Últimamente he estado revisando temas de evaluación de carteras de inversión, y he notado que muchas personas confunden el ratio de Sharpe y el ratio de Treynor, aunque en realidad estos dos indicadores, aunque ambos miden el rendimiento ajustado al riesgo, tienen enfoques completamente diferentes.



Primero hablemos del ratio de Treynor. Este indicador lleva el nombre de Jack Treynor, y su lógica central es usar beta para medir el riesgo sistemático. Entendiendo simple, es cuánto rendimiento adicional puede obtener tu cartera en relación con la volatilidad del mercado. Por ejemplo, si una cartera tiene un rendimiento anual del 9%, una tasa libre de riesgo del 3%, y un beta de 1.2, entonces el ratio de Treynor sería (9-3)/1.2=0.5. Cuanto mayor sea este número, mejor será el desempeño de la cartera considerando el riesgo de mercado.

Luego está el ratio de Sharpe, propuesto por William F. Sharpe, ganador del Premio Nobel de Economía. Este usa la desviación estándar para medir la volatilidad, y la diferencia clave es que considera el riesgo total, incluyendo tanto el riesgo sistemático como el no sistemático. Supongamos que una cartera tiene un rendimiento anual del 8%, una tasa libre de riesgo del 2%, y una desviación estándar de 10%, entonces el ratio de Sharpe sería (8-2)/10=0.6. Esto significa que por cada unidad de riesgo que asumes, puedes obtener 0.6 unidades de rendimiento adicional.

Hablando de las principales diferencias entre Sharpe y Treynor, creo que hay algunos puntos clave.
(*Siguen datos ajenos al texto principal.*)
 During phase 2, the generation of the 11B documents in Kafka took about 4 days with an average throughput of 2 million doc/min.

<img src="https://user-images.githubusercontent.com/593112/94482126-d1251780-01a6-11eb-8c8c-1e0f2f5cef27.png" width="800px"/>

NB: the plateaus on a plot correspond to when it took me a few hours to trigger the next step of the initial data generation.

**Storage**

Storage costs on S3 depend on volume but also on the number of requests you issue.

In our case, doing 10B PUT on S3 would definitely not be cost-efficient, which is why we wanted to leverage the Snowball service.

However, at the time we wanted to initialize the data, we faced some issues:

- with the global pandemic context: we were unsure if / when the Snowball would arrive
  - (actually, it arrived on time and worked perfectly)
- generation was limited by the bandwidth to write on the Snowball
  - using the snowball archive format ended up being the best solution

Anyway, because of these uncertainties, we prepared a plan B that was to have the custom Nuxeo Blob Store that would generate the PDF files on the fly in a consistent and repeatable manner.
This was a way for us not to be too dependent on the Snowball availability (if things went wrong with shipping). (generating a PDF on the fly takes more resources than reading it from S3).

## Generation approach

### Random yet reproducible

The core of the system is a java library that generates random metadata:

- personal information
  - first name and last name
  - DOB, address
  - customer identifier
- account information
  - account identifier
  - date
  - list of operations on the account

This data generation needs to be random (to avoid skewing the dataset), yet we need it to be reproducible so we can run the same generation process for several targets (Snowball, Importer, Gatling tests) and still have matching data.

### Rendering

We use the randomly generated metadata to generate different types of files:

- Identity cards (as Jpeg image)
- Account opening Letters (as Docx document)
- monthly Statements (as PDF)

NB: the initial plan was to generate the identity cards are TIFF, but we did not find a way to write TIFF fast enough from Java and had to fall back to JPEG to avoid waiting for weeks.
Primero, el enfoque para medir el riesgo es distinto: Sharpe mira toda la volatilidad del riesgo, mientras que Treynor solo se preocupa por el riesgo sistemático del mercado. Segundo, en cuanto a escenarios de aplicación, el ratio de Sharpe es más adecuado para comparar diferentes clases de activos o acciones individuales, mientras que el ratio de Treynor es más útil para evaluar el desempeño de una cartera en relación con un índice de mercado.

Otro detalle importante es la consideración de la diversificación. Si tu cartera no está suficientemente diversificada, el ratio de Sharpe puede ser más valioso, ya que refleja riesgos que pueden eliminarse mediante diversificación. Pero si la cartera ya está bien diversificada, el ratio de Treynor tiene más sentido, porque en ese caso el riesgo principal es el sistemático.

Francamente, no hay una respuesta absoluta sobre cuál es mejor, Sharpe o Treynor; lo importante es entender en qué escenarios cada uno es más útil. El ratio de Treynor te ayuda a ver cuán sensible es tu cartera al riesgo de mercado, mientras que el ratio de Sharpe te da una visión más completa del rendimiento ajustado al riesgo. Muchos inversores profesionales consideran ambos, para evaluar con mayor precisión su desempeño. Si estás construyendo tu propia cartera, entender las diferencias entre estos dos indicadores te será de gran ayuda.